By Liz Stillwaggon Swan on June 29th, 2017
Contrarian computer scientist Jaron Lanier writes, “If you observe humans using computer programs that are designated to be “smart,” you will see them make themselves stupid in order to make the programs work” (“1000 Words on Why I Don’t Believe in Machine Consciousness,” available online). We think Lanier is right that as end users of computer programs, we alter our behavior, sometimes drastically, in order to try to accommodate them (think of a person yelling into the phone, “help with online banking!” as the computer blandly replies, “I’m sorry, did you say you’d like to check your account status but don’t have your password?” or some other nonsense reply that doesn’t at all respond to the person’s needs). The central question is this: in which ways are computers making us stupid?
As educators, we’re witnessing a specific example of this phenomenon: the rapid deterioration of writing skills in younger people addicted to social media.
Social media platforms force users to think and write in bit-like form, with acronyms substituting for sentences and emoticons substituting for the expression of feelings. We are learning–some of us more quickly than others–to adapt to a computer-dictated form of communication. Sherry Turkle (M.I.T.) has noted that a fluency with texting and tweeting is commonly correlated with a dearth of skills in face-to-face interactions. We’re noting, in addition, what social media addiction is doing to written communication: specifically, it’s eroding the traditional divide between speaking and writing.
The philosopher Karl Popper believed that modern human society exists not because of oral communication, but as a result of the invention of writing. Writing allows thoughts, as products of mind, to be concretized, shared, critiqued, and improved by others who thereby advance the ability of humans to gain knowledge of their environment and create tools that enable us to stay healthier, and live longer and, hopefully, more productive lives. Writing exponentially increases the memory capacity of human culture. Oral conversational communication, by contrast, remains immediate and shallow with limited memory capacity. It perpetuates untested mythologies, emotional reactions to environmental challenges, and the repetition of non-adaptive social behavior.
Oral conversational communication, by contrast, perpetuates untested mythologies, emotional reactions to environmental challenges, and the repetition of non-adaptive social behavior.
Originally, human social groups were small. Verbal communication was immediate, intimate, and essentially conversational. You recognized the faces of those in your social group and remembered your experiences with the person behind the face. Social communication had an adaptive purpose. With the advent of writing came a new form of social communication among the highly literate: plays, poems, written tracts, novels, and personal letters formed social ties among members of this often geographically dispersed literate social group. Writing enabled communication of a form not available in informal face-to-face vocalization. Writing also ushered in the advent of a more formal kind of analytical thinking that was fundamentally different from conversation.

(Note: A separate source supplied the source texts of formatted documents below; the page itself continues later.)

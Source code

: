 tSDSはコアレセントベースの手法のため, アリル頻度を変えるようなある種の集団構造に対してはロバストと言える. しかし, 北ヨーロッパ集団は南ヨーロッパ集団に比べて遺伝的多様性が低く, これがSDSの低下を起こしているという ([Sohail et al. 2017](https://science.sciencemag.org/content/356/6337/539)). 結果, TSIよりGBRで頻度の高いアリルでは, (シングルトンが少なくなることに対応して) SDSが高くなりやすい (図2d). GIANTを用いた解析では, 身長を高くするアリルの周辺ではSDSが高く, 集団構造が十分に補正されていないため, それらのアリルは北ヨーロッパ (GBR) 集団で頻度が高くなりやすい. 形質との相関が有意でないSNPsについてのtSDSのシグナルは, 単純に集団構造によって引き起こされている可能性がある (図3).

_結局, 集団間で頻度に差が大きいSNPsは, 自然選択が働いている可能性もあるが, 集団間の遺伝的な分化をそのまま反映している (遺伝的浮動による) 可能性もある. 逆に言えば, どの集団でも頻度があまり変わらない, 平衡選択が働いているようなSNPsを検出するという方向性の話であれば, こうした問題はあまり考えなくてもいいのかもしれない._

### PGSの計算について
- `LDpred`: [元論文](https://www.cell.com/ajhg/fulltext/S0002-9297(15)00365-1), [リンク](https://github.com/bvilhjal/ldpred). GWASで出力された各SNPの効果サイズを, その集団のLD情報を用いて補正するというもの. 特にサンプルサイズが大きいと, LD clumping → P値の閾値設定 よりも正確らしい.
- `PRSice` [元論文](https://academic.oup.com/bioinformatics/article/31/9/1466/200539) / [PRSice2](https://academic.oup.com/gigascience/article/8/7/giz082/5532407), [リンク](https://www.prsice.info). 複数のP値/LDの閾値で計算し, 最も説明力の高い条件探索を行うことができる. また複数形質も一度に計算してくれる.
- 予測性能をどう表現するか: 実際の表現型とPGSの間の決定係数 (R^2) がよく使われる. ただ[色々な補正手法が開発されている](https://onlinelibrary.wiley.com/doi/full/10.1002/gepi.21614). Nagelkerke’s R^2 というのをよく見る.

In the early days of writing, messages had to be carefully crafted and painstakingly delivered from one end of the literate world to another. The message had to be formulated with sufficient clarity to stand the test of the time it would take for the receiver to read the message. Its meaning was frozen in time. But once it had spanned the distance of countries or oceans, the message connected two minds via a single message; ideas were shared and plans were hatched. Those who could write had to think carefully and write well as they were the conveyors of important messages that had to get out of one mind, in one place and time, into another mind, in another place and time, perhaps months later. When the message was read, the time and distance between the two were erased: the effect was to close the distance between the two as their independent minds connected.
Fast forward to 21st century contemporary society. Our tech-enabled communication (e.g., via emails, tweets, and texts) has broken both the space and time barriers; tech-messages are sent and received instantaneously. We send a text from Paris and someone in New York smiles. A movie star tweets about a new love interest and thousands of people immediately tweet in response. But ironically, our ability to communicate instantaneously with each other via our devices has caused a regression in our language skills. Tech-driven communication has blurred the traditional divide between verbal and written communications so that young people write like they speak, and sometimes, lack the skills to do otherwise. Social media have seduced us into transforming the formal, thought-enhancing written form of communication into an impersonal form of oral communication.
We like to think of ourselves as exceptionally smart and even unique in the animal world because of our abstract thought and nuanced communication, especially the quintessentially human examples of creative writing, poetry, philosophy, and literature. None of these can be expressed in texts or tweets. And it would be stupid of us to carelessly lose those human specialties. A truly smart species should be able to utilize tech-communication appropriately, which means not letting it eclipse our hard-earned human skill of real writing. Let’s not let social media make us stupid.